To what extent is each provision of the Illinois amendment to the Pearce Bespoke Franchise Agreement effective?
Pearce_Bespoke Franchise · 2025 FDDAnswer from 2025 FDD Document
In recognition of the requirements of the Illinois Franchise Disclosure Act, 815 ILCS §§ 705/1 et seq. (1987) (the "Act"), which govern the attached Board and Brush Creative Studio Franchise Agreement (the "Franchise Agreement"), the parties thereto agree as follows:
- To the extent of any inconsistences, the Franchise Agreement is hereby amended to further state:
"Section 4 of the Act provides that no franchisee shall be required to litigate any cause of action, with the exception of arbitration proceedings, arising under the Franchise Agreement or the Act outside of the State of Illinois."
- To the extent of any inconsistences, the Franchise Agreement is hereby amended to further state:
"Illinois law governs the terms of this Franchise Agreement."
- To the extent of any inconsistencies, the Franchise Agreement is hereby amended to further state:
"Section 41 of the Act provides that any condition, stipulation, or provision purporting to bind Franchisee to waive compliance with any provision of the Act, or any other Illinois law is void. The foregoing requirement, however, shall not prevent Franchisee from entering into a settlement agreement or executing a general release regarding a potential or actual lawsuit filed under any of the provisions of the Act, and shall not prevent the arbitration of any claim pursuant to the provisions of Title 9 of the United States Code."
- To the extent of any inconsistencies, the Franchise Agreement is hereby amended to further state:
"To the extent any provision regarding termination or renewal of the Franchise Agreement is inconsistent with the Illinois Franchise Disclosure Act §§ 815 ILCS §§ 705/19 and 705/20, the provisions of these sections of the Act will control."
Source: Item 22 — CONTRACTS (FDD page 39)
What This Means (2025 FDD)
According to Pearce Bespoke's 2025 Franchise Disclosure Document, the Illinois amendment to the franchise agreement addresses specific provisions to ensure compliance with the Illinois Franchise Disclosure Act. Each provision within this amendment is effective only to the extent that the jurisdictional requirements of the Act are independently met, without relying on the amendment itself. This means that for each clause to be valid, it must separately align with Illinois law.
The amendment includes stipulations that modify the franchise agreement in several key areas. First, it ensures that franchisees are not required to litigate any cause of action outside of Illinois, except for arbitration proceedings. Second, it specifies that Illinois law governs the terms of the franchise agreement. Third, it voids any condition that would bind the franchisee to waive compliance with the Illinois Franchise Disclosure Act or any other Illinois law, although franchisees are not prevented from entering settlement agreements or arbitrating claims under federal law. Finally, it clarifies that the provisions of the Illinois Franchise Disclosure Act regarding termination and renewal will control if there are any inconsistencies with the franchise agreement.

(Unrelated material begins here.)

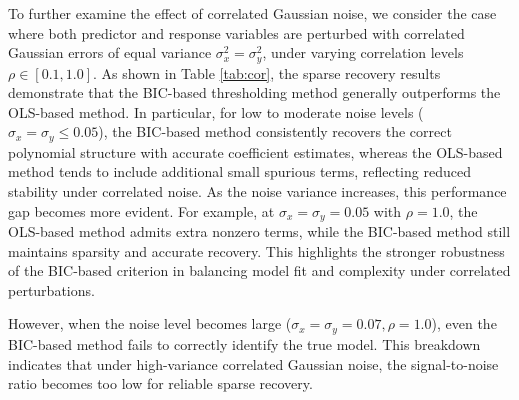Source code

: To further examine the effect of correlated Gaussian noise, we consider the case where both predictor and response variables are perturbed with correlated Gaussian errors of equal variance $\sigma_x^2 = \sigma_y^2$, under varying correlation levels $\rho \in [0.1, 1.0]$. As shown in Table \ref{tab:cor}, the sparse recovery results demonstrate that the BIC-based thresholding method generally outperforms the OLS-based method. In particular, for low to moderate noise levels ($\sigma_x = \sigma_y \leq 0.05$), the BIC-based method consistently recovers the correct polynomial structure with accurate coefficient estimates, whereas the OLS-based method tends to include additional small spurious terms, reflecting reduced stability under correlated noise.
As the noise variance increases, this performance gap becomes more evident. For example, at $\sigma_x = \sigma_y = 0.05$ with $\rho=1.0$, the OLS-based method admits extra nonzero terms, while the BIC-based method still maintains sparsity and accurate recovery. This highlights the stronger robustness of the BIC-based criterion in balancing model fit and complexity under correlated perturbations.

However, when the noise level becomes large ($\sigma_x = \sigma_y = 0.07, \rho=1.0$), even the BIC-based method fails to correctly identify the true model. This breakdown indicates that under high-variance correlated Gaussian noise, the signal-to-noise ratio becomes too low for reliable sparse recovery.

Additionally, the FDD states that no statement, questionnaire, or acknowledgement signed by a franchisee can waive claims under Illinois franchise law, including fraud in the inducement, or disclaim reliance on behalf of Pearce Bespoke. This provision supersedes any other conflicting term in any document related to the franchise. These stipulations collectively aim to protect the rights of Pearce Bespoke franchisees within the state of Illinois and ensure adherence to Illinois law.